Work item:
When the line with "The maximum likelihood" appears below, start repeating lines exactly, and keep going through the line with "Estimation of random effects for"; add nothing outside that span.

━━━━━━━━━━━━━━━━━━━━━━━━━━━━━━

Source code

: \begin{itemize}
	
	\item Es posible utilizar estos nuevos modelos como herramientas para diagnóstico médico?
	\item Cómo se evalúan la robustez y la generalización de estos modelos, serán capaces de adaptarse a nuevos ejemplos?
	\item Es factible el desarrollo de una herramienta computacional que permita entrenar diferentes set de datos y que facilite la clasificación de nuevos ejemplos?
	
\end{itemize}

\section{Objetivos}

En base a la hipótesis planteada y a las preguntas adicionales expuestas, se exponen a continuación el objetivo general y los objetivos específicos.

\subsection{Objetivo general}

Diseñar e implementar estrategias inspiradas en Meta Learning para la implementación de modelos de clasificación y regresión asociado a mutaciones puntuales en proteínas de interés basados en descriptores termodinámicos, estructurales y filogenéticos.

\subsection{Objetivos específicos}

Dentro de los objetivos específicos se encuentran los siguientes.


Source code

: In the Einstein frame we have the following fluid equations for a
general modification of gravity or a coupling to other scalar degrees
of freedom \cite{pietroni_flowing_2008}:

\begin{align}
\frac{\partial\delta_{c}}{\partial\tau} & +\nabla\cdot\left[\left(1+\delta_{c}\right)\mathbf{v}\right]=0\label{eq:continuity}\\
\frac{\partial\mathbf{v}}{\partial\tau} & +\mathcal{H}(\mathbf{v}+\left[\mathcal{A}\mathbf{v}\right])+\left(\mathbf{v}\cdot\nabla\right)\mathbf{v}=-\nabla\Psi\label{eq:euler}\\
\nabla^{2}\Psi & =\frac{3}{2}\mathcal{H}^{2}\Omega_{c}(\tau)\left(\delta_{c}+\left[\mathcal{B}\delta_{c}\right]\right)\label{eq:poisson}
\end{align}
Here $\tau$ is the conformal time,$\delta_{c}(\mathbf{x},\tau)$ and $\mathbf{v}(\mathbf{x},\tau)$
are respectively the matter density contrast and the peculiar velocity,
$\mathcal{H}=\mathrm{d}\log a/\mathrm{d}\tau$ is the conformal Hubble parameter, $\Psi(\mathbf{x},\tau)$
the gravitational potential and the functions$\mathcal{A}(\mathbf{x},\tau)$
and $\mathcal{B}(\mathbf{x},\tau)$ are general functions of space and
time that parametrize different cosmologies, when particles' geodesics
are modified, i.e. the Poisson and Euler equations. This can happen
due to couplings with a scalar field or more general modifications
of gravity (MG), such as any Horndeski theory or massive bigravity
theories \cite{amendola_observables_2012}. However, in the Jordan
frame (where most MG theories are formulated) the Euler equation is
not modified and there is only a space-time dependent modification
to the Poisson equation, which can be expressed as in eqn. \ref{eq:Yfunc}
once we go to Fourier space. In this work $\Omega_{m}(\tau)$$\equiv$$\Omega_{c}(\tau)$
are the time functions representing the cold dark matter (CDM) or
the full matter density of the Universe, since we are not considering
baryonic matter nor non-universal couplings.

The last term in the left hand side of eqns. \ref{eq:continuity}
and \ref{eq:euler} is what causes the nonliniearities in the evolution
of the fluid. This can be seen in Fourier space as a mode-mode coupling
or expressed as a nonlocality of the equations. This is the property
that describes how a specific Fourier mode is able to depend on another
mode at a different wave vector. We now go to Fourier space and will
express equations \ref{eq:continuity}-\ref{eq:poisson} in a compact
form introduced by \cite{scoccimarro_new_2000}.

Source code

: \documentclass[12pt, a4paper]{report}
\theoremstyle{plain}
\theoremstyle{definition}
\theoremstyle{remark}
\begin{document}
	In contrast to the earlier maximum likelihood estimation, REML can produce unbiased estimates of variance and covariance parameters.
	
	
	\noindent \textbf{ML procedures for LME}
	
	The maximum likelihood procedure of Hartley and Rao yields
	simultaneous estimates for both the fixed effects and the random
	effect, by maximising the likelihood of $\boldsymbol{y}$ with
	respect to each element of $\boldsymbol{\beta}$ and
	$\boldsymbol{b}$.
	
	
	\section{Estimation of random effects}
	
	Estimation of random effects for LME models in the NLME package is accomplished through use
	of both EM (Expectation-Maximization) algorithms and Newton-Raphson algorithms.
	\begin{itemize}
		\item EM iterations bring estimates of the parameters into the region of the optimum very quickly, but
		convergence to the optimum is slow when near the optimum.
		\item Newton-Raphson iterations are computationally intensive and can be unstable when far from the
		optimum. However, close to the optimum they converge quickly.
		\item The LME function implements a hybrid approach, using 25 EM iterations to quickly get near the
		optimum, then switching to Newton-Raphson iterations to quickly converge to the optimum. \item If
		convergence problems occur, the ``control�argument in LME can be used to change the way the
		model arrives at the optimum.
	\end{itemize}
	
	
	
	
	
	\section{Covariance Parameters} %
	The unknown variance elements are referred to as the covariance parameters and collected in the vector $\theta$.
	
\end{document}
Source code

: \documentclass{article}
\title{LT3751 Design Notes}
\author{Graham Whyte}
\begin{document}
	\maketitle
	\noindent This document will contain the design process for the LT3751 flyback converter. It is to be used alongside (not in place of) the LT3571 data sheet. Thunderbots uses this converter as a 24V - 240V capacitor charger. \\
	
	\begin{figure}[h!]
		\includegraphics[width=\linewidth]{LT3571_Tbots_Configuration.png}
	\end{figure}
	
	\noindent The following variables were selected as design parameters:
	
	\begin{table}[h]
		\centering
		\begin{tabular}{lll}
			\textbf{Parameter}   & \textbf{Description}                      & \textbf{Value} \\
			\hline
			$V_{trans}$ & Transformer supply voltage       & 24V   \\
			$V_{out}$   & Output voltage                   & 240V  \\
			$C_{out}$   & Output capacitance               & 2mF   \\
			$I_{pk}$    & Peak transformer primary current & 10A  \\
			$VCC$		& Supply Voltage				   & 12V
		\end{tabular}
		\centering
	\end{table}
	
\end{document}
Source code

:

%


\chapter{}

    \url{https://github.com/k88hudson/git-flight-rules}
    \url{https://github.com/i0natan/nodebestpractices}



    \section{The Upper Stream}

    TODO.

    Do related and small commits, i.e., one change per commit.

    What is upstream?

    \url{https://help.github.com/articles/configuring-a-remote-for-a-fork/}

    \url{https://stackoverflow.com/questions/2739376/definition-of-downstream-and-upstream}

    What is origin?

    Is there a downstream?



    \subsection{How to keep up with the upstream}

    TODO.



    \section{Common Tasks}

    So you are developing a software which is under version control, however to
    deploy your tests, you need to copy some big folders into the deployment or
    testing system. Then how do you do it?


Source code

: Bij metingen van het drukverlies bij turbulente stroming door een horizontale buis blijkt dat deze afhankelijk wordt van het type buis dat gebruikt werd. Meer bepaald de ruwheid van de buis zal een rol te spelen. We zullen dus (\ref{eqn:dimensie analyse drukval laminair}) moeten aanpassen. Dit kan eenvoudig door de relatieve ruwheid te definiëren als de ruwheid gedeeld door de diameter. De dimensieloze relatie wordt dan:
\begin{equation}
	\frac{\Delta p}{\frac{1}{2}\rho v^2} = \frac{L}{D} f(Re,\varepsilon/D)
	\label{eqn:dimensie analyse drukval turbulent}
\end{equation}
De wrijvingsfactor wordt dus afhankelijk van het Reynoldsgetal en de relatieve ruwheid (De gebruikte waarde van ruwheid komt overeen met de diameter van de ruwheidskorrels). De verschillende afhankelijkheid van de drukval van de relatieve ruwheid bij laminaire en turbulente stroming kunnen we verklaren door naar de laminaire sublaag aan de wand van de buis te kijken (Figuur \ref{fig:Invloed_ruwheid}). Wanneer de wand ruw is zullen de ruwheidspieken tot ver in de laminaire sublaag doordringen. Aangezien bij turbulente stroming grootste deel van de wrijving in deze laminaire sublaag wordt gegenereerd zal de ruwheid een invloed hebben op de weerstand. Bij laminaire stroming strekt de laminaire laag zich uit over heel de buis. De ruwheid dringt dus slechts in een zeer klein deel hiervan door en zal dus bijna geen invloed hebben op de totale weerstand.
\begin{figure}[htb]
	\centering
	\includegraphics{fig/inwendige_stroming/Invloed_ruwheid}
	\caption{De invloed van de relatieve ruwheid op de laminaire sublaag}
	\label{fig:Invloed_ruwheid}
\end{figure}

━━━━━━━━━━━━━━━━━━━━━━━━━━━━━━

The answer:
	The maximum likelihood procedure of Hartley and Rao yields
	simultaneous estimates for both the fixed effects and the random
	effect, by maximising the likelihood of $\boldsymbol{y}$ with
	respect to each element of $\boldsymbol{\beta}$ and
	$\boldsymbol{b}$.
	
	
	\section{Estimation of random effects}
	
	Estimation of random effects for LME models in the NLME package is accomplished through use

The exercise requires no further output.